Below are some records. Write out exactly their lines from the one with "Download from Google" through the one with "## Instructions", and leave the pictures behind.

# Records from a data source:
Start of Block
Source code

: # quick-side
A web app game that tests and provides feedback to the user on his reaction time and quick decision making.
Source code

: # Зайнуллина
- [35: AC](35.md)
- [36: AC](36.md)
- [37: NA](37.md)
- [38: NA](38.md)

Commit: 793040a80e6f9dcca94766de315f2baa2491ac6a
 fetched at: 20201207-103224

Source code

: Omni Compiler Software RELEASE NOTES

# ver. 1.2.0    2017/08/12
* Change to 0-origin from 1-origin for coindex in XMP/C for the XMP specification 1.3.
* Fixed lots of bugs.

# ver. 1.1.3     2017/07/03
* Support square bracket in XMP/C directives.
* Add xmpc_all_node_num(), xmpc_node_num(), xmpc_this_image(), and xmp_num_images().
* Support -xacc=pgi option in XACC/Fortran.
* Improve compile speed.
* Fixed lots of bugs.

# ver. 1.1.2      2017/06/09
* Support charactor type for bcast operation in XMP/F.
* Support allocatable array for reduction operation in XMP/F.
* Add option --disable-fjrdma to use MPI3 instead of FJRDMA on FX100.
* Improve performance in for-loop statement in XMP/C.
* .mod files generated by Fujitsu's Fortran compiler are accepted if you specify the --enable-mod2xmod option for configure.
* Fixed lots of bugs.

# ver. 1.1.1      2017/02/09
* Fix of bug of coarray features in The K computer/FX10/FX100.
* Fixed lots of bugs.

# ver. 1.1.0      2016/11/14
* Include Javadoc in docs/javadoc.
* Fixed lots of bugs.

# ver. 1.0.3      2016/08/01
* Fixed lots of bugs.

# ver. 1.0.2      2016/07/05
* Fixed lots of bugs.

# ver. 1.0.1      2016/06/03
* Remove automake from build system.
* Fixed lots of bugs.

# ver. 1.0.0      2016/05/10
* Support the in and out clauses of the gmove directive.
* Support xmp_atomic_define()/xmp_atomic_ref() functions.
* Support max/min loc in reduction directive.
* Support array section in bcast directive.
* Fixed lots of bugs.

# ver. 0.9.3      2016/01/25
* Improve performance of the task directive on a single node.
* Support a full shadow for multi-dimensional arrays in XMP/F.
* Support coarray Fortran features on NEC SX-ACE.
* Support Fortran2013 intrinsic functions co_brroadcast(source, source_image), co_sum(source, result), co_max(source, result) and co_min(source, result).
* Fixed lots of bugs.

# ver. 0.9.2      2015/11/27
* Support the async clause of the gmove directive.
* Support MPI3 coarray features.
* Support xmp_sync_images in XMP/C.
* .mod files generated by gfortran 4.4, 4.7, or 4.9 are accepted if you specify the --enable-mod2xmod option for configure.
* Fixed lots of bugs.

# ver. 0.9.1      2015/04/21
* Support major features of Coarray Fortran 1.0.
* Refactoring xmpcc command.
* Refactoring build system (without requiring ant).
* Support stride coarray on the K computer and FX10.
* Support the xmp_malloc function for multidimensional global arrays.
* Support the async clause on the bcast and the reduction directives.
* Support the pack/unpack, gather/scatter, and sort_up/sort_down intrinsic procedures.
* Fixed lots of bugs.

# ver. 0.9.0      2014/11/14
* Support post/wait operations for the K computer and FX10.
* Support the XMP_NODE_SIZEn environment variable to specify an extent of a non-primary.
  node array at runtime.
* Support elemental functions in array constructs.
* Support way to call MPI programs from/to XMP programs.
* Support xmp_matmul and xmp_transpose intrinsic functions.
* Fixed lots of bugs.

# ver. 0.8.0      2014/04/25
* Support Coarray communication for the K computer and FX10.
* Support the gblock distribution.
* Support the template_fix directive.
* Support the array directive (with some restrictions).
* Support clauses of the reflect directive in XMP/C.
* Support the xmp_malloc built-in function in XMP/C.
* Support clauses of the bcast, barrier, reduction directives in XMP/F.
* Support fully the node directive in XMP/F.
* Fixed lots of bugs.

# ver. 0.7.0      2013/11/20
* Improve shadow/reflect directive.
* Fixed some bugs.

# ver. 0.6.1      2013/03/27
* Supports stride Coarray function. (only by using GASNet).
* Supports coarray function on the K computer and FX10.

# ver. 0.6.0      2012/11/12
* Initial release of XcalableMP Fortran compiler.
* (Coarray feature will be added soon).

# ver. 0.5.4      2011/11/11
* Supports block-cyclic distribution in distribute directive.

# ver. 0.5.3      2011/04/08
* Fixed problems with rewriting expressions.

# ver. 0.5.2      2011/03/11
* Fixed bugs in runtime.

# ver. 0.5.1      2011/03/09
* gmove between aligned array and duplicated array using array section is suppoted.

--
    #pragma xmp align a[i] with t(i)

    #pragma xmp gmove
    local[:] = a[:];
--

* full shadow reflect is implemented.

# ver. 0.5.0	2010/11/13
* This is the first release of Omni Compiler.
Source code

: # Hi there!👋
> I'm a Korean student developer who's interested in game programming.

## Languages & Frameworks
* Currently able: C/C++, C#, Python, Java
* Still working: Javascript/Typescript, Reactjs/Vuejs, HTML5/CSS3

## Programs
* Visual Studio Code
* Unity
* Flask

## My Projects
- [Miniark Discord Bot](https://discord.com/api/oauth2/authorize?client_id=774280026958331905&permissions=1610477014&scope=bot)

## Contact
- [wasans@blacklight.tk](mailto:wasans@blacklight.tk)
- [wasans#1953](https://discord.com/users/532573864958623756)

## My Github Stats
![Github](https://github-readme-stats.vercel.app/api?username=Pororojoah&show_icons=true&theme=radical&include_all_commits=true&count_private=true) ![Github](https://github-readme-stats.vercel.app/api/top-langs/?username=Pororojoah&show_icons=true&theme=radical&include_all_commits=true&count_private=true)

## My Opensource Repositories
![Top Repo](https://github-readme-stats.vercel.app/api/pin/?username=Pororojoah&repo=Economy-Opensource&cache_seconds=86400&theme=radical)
End of Block
Start of Block
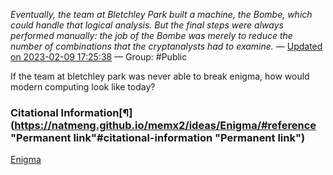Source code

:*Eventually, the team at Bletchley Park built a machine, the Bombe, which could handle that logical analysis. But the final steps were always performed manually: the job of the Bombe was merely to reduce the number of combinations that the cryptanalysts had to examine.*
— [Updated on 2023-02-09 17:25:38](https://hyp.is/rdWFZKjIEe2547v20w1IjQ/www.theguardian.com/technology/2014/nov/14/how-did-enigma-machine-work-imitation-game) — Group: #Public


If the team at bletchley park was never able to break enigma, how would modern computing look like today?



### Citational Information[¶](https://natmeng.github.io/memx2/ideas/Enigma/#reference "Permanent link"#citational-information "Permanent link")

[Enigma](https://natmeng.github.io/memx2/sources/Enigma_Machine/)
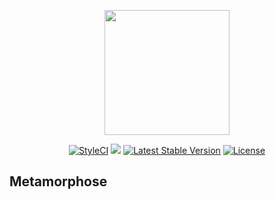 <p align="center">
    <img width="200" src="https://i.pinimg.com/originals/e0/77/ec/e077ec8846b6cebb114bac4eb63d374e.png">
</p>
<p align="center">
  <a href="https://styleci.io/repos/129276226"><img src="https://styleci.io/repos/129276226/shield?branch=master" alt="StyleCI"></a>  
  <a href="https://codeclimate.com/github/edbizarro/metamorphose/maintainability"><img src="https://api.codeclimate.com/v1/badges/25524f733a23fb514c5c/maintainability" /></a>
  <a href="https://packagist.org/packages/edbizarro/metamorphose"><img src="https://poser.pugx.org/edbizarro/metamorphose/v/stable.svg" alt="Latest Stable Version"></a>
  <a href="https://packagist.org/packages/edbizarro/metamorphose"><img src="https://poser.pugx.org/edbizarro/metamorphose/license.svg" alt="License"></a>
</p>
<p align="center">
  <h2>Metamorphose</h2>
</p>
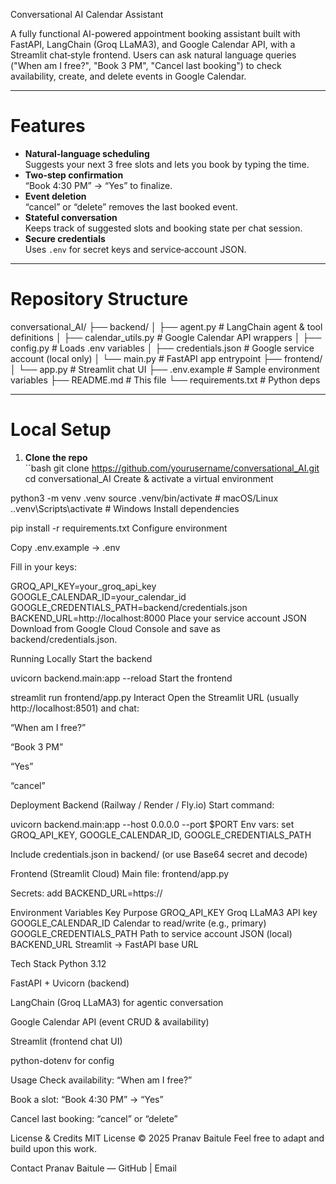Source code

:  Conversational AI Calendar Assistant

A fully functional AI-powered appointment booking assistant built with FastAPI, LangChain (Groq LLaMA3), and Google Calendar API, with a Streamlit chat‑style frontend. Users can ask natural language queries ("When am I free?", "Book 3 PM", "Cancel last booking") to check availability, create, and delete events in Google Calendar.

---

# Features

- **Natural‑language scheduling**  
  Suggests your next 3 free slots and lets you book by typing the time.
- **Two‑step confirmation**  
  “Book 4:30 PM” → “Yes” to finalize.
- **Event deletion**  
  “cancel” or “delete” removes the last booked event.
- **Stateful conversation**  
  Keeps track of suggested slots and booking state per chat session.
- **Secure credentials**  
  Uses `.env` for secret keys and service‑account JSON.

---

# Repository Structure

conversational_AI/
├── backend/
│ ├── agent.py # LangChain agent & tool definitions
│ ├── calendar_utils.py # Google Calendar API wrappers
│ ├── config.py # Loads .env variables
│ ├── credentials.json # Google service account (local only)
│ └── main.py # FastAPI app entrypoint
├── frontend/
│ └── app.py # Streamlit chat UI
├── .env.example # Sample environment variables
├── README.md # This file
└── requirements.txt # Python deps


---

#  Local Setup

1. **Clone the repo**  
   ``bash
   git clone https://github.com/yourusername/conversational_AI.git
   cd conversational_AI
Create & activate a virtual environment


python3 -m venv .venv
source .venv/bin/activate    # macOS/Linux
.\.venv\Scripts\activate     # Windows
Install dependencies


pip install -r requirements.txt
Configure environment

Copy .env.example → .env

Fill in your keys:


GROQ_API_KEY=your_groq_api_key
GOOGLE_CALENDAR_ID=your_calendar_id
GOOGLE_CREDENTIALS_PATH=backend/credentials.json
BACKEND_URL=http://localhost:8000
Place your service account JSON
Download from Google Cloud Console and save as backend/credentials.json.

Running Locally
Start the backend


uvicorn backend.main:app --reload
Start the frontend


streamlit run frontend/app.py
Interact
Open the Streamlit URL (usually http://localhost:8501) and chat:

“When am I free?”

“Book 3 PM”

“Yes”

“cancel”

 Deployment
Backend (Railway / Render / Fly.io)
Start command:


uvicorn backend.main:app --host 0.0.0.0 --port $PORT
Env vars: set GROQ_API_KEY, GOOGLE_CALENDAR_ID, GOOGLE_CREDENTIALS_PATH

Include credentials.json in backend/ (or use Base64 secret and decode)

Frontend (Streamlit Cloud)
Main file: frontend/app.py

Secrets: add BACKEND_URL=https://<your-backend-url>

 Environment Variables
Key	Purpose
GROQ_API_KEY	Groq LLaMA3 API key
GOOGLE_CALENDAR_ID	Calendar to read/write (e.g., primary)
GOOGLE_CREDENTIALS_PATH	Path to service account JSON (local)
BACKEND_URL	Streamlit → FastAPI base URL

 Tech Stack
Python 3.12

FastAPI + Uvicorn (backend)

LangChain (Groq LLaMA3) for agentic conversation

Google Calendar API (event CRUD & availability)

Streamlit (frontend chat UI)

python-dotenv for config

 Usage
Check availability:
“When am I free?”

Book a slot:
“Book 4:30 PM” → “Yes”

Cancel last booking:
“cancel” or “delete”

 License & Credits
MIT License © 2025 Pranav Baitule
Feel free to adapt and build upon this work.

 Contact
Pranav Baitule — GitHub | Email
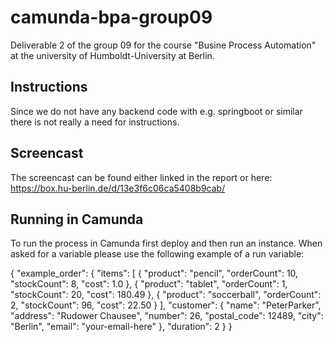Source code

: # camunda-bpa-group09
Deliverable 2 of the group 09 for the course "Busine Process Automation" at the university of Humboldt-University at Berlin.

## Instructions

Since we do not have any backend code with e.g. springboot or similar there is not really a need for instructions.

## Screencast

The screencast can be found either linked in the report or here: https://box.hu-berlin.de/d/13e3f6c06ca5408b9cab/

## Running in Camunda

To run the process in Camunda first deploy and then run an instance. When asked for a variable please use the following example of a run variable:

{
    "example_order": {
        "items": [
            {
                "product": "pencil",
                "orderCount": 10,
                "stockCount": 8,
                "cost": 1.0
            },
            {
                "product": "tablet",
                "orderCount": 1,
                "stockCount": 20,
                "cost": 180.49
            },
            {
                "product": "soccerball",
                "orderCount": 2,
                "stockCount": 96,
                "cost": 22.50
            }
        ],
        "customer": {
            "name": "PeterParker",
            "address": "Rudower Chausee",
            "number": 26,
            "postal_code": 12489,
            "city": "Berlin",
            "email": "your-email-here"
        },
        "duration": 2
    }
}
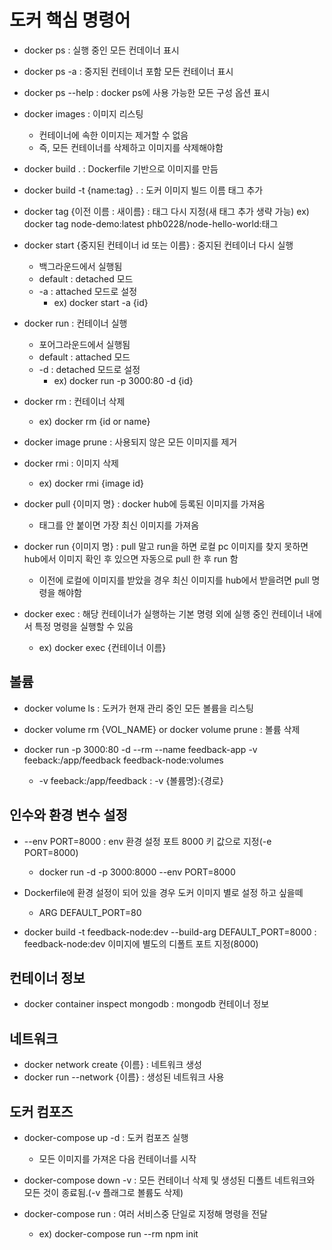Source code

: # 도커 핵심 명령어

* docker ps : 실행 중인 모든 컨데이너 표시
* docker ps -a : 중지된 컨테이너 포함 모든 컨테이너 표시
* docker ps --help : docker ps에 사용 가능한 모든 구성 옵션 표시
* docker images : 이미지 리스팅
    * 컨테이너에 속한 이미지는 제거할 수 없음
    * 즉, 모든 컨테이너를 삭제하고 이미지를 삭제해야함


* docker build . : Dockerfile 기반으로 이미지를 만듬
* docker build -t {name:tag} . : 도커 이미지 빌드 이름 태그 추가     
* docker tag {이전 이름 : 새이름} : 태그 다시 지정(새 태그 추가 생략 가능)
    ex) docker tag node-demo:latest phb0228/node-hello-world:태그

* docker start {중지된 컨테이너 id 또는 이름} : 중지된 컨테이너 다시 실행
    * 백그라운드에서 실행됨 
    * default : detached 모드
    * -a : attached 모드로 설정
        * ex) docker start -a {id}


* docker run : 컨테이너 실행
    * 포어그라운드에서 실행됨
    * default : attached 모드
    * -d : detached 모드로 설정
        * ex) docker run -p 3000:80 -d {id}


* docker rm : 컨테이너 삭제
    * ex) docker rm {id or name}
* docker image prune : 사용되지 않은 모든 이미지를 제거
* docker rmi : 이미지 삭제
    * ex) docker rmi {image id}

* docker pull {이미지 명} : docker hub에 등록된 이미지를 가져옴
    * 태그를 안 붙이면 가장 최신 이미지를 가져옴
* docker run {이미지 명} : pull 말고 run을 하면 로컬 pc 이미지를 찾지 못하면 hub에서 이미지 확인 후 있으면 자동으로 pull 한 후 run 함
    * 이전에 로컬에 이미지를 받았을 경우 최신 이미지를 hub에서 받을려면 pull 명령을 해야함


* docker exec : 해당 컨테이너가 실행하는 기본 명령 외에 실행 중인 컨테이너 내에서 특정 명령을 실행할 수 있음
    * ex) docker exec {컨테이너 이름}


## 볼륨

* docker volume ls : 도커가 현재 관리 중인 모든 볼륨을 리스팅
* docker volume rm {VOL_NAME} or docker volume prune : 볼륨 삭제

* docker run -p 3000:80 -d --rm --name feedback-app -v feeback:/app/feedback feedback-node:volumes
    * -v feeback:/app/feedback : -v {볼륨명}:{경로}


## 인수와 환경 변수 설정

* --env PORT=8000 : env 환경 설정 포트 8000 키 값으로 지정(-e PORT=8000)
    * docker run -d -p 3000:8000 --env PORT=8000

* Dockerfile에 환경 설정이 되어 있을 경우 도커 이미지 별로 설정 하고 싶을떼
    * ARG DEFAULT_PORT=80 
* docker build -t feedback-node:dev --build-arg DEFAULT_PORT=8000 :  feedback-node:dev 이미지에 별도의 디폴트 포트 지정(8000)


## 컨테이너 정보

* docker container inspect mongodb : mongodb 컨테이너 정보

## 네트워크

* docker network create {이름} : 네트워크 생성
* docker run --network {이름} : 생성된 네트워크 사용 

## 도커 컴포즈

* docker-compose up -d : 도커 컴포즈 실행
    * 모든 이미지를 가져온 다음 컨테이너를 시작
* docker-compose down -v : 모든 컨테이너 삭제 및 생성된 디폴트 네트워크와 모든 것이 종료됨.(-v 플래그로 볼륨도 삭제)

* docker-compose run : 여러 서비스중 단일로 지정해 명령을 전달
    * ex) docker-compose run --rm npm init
End of Block
# EXERCISE RESPONSE:
Download from Google Cloud Console and save as backend/credentials.json.

Running Locally
Start the backend


uvicorn backend.main:app --reload
Start the frontend


streamlit run frontend/app.py
Interact
Open the Streamlit URL (usually http://localhost:8501) and chat:

“When am I free?”

“Book 3 PM”

“Yes”

“cancel”

 Deployment
Backend (Railway / Render / Fly.io)
Start command:


uvicorn backend.main:app --host 0.0.0.0 --port $PORT
Env vars: set GROQ_API_KEY, GOOGLE_CALENDAR_ID, GOOGLE_CREDENTIALS_PATH

Include credentials.json in backend/ (or use Base64 secret and decode)

Frontend (Streamlit Cloud)
Main file: frontend/app.py

Secrets: add BACKEND_URL=https://<your-backend-url>

 Environment Variables
Key	Purpose
GROQ_API_KEY	Groq LLaMA3 API key
GOOGLE_CALENDAR_ID	Calendar to read/write (e.g., primary)
GOOGLE_CREDENTIALS_PATH	Path to service account JSON (local)
BACKEND_URL	Streamlit → FastAPI base URL

 Tech Stack
Python 3.12

FastAPI + Uvicorn (backend)

LangChain (Groq LLaMA3) for agentic conversation

Google Calendar API (event CRUD & availability)

Streamlit (frontend chat UI)

python-dotenv for config

 Usage
Check availability:
“When am I free?”

Book a slot:
“Book 4:30 PM” → “Yes”

Cancel last booking:
“cancel” or “delete”

 License & Credits
MIT License © 2025 Pranav Baitule
Feel free to adapt and build upon this work.

 Contact
Pranav Baitule — GitHub | Email
Source code

: # camunda-bpa-group09
Deliverable 2 of the group 09 for the course "Busine Process Automation" at the university of Humboldt-University at Berlin.

## Instructions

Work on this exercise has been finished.